Lugieri can’t even look at her. “Enjoy this while you can,” he says.

“Oh, I plan to.”

“Once again, you’ll never get a conviction.”

“Something tells me this time will be a little different,” says Joyce. “You know what that something is? You, Dominick. Because this time you’ve done all the heavy lifting for me.”

“We’ll see about that.” But the words don’t pack a punch, and he knows it. He’s going over all the things that Malcolm knows about him, including what he witnessed with his own eyes. For instance, when Lugieri killed a member of his crew right in front of him at Osteria Contorni.

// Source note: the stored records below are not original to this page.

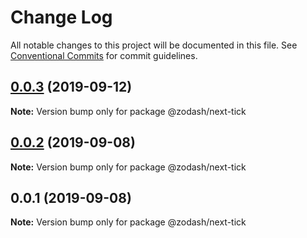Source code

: # Change Log

All notable changes to this project will be documented in this file.
See [Conventional Commits](https://conventionalcommits.org) for commit guidelines.

## [0.0.3](https://github.com/zcorky/zodash/compare/@zodash/next-tick@0.0.2...@zodash/next-tick@0.0.3) (2019-09-12)

**Note:** Version bump only for package @zodash/next-tick





## [0.0.2](https://github.com/zcorky/zodash/compare/@zodash/next-tick@0.0.1...@zodash/next-tick@0.0.2) (2019-09-08)

**Note:** Version bump only for package @zodash/next-tick





## 0.0.1 (2019-09-08)

**Note:** Version bump only for package @zodash/next-tick
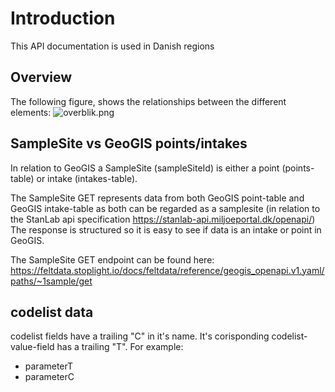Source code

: # Introduction
This API documentation is used in Danish regions 


## Overview
The following figure, shows the relationships between the different elements:
 ![overblik.png](https://stoplight.io/api/v1/projects/cHJqOjQ3OTc0/images/yQqe0A07hVg)

## SampleSite vs GeoGIS points/intakes
In relation to GeoGIS a SampleSite (sampleSiteId) is either a point (points-table) or intake (intakes-table). 

The SampleSite GET represents data from both GeoGIS point-table and GeoGIS intake-table as both can be regarded as a samplesite (in relation to the StanLab api specification https://stanlab-api.miljoeportal.dk/openapi/)
The response is structured so it is easy to see if data is an intake or point in GeoGIS.

The SampleSite GET endpoint can be found here: https://feltdata.stoplight.io/docs/feltdata/reference/geogis_openapi.v1.yaml/paths/~1sample/get

## codelist data
codelist fields have a trailing "C" in it's name. It's corisponding codelist-value-field has a trailing "T".
For example:
 - parameterT
 - parameterC






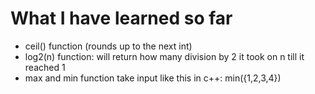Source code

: # What I have learned so far

- ceil() function (rounds up to the next int)
- log2(n) function: will return how many division by 2 it took on n till it reached 1
- max and min function take input like this in c++: min({1,2,3,4})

“You know what the most amusing part is, Dominick?” Joyce motions at the cops. “We didn’t need to bring more. Do you know what I mean by that?”

Lugieri looks at her for the first time. “Fuck you,” he says.

“Careful there, Dom. You’ve already been read your rights.

But we both know what I’m talking about.

We didn’t need an army because you left yours behind—you didn’t want any of them to know that your decision to do business with a sloppy, loose-lipped, and debt-ridden character like Enzio Bergamo had put your entire operation and every man working for it in jeopardy.

That’s right, you left them all behind… in every sense of the word. ”

Elise Joyce is smiling a little too widely. So are a couple of the cops. Even before I look over at my brother, I know what he’s doing: rolling his eyes. There’s only one reason he’s sheep-dipping from army intelligence and it’s not to stand around and listen to grandstanding like this.

sheep-dipping

verb

Taking a temporary leave from the military to pull a covert job as a civilian.

I clear my throat, and the sudden sound of it serves its purpose. Joyce turns to me and sees my look, the message in my stare.

We’ve still got places to go, people to see.